Inspect your brakes with this 5-minute safety check

brake pad
This brake pad is too worn and needs to be replaced. Alex Roberts/Flickr/CC BY-SA 2.0

Brakes are pretty much the most important safety device on your car. If you've even partially lost your brakes in the past, you'll remember the change of underwear that followed. Inspecting your brakes twice a year for wear and damage can protect you and your passengers while saving you money by catching any damage before it becomes too costly.

On many cars, you can inspect the brakes without even removing the wheel. If your car has alloy wheels with spaces in the middle, you can get a decent assessment done by just peeping through the hole at the goodies. Whether you can peep through your wheel or you have to take the wheel off, be sure you have a clear view of the brake pads and the big shiny disc.

Keep in mind this is a very cursory inspection to see if you have a glaring issue with your brakes. If you suspect that you're having a brake problem, I recommend doing a more thorough inspection or having a professional inspection performed by a trained technician. In terms of getting a very general assessment of your brake system's health, this is a great way to both become familiar with the parts of your car or truck's brake parts and to look into how soon you'll need to do some brake maintenance. 

Inspecting Your Brake Discs

Let's inspect the disc first. It should be shiny from the inside to the outer edge, and fairly uniform. Don't worry if you can see slight lines in it, this is normal wear. However, if there are any rough spots or pronounced grooves in the disc, you should replace your brake discs. If the brakes are cool, you can use your finger to feel the surface of the disc for rough spots or deep grooves. Brake discs should always be replaced in pairs so that your car's driveability and safety are not compromised.

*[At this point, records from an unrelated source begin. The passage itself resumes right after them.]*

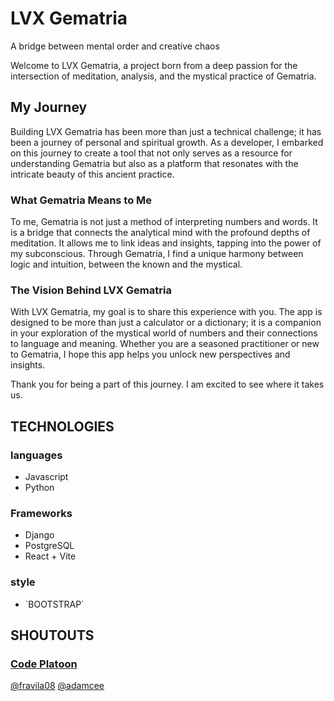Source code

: <h1>LVX Gematria</h1>
<emph></emph>A bridge between mental order and creative chaos</emph>

Welcome to LVX Gematria, a project born from a deep passion for the intersection of meditation, analysis, and the mystical practice of Gematria.

<h2>My Journey</h2>

Building LVX Gematria has been more than just a technical challenge; it has been a journey of personal and spiritual growth. As a developer, I embarked on this journey to create a tool that not only serves as a resource for understanding Gematria but also as a platform that resonates with the intricate beauty of this ancient practice.

<h3>What Gematria Means to Me</h3>

To me, Gematria is not just a method of interpreting numbers and words. It is a bridge that connects the analytical mind with the profound depths of meditation. It allows me to link ideas and insights, tapping into the power of my subconscious. Through Gematria, I find a unique harmony between logic and intuition, between the known and the mystical.

<h3>The Vision Behind LVX Gematria</h3>

With LVX Gematria, my goal is to share this experience with you. The app is designed to be more than just a calculator or a dictionary; it is a companion in your exploration of the mystical world of numbers and their connections to language and meaning. Whether you are a seasoned practitioner or new to Gematria, I hope this app helps you unlock new perspectives and insights.

Thank you for being a part of this journey. I am excited to see where it takes us.

<h2> TECHNOLOGIES</h2>
<h3>languages</h3>
<ul>
  <li>
    Javascript
  </li>
  <li>
    Python
  </li>
</ul>
<h3>Frameworks</h3>
<ul>
  <li>
  Django
  </li>
  <li>
    PostgreSQL
  <li>
    React + Vite
  </li>
</ul>

<h3>style</h3>
<ul>
    <li>
        `BOOTSTRAP`
    </li>
    
</ul>

<h2>SHOUTOUTS</h2>

<h3><a href="https://www.codeplatoon.org">Code Platoon</a></h3>


  <a href="https://github.com/fravila08">@fravila08</a>
  <a href="https://github.com/adamcee">@adamcee</a>

    
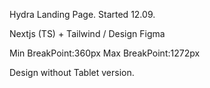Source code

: Hydra Landing Page.
Started 12.09.

Nextjs (TS) + Tailwind / Design Figma

Min BreakPoint:360px
Max BreakPoint:1272px

Design without Tablet version.
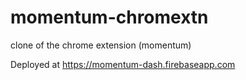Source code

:# momentum-chromextn
clone of the chrome extension (momentum)

Deployed at https://momentum-dash.firebaseapp.com
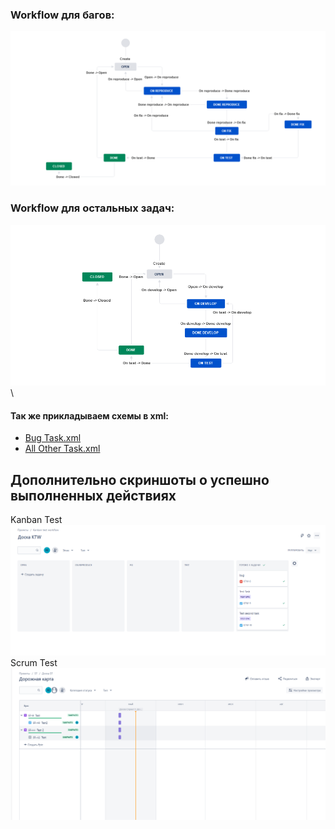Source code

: ### Workflow для багов:
![img](Images/bug_workflow.png)
### Workflow для остальных задач:
![img](Images/all_other_workflow.png)\
#### Так же прикладываем схемы в xml:
- [Bug Task.xml](src/Bug_Task.xml)
- [All Other Task.xml](src/All_Other_Task.xml)
## Дополнительно скриншоты о успешно выполненных действиях
Kanban Test
![img](Images/kanban_test.png)
Scrum Test
![img](Images/scrum_test.png)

Are Your Brake Pads Worn or Bad?

Now take a look at the pads. You'll have to peek up to see them, but if you follow the surface of the disc to the top, you'll see the outside pad touching the disc. If there is 1/8" or less remaining on the pad, it's time for new ones. That's about the height of two pennies stacked on top of each other. Don't worry, brake pads are cheap and replacing your brake pads is a no-sweat job.

A Quick Look at Brake Lines

Finally, take a look at your brake lines. Rubber coated lines should be soft and supple, not cracked and rigid. If you see cracks in flexible brake lines they will need to be replaced. ​Also be sure to inspect the hard, metal lines. These can become corroded, especially in snowy regions where chemicals are used on the roads.

It's amazing how much money you can save by performing regular inspections on your vehicle's major systems. Each time I hear a car coming to a stop accompanied by a hideous scraping sound, I see dollar signs. If that driver had replaced the brake pads before they were worn down to the base, the brake discs would still be in good shape and hundreds of dollars could have been saved. Deferred maintenance is never a good way to save money.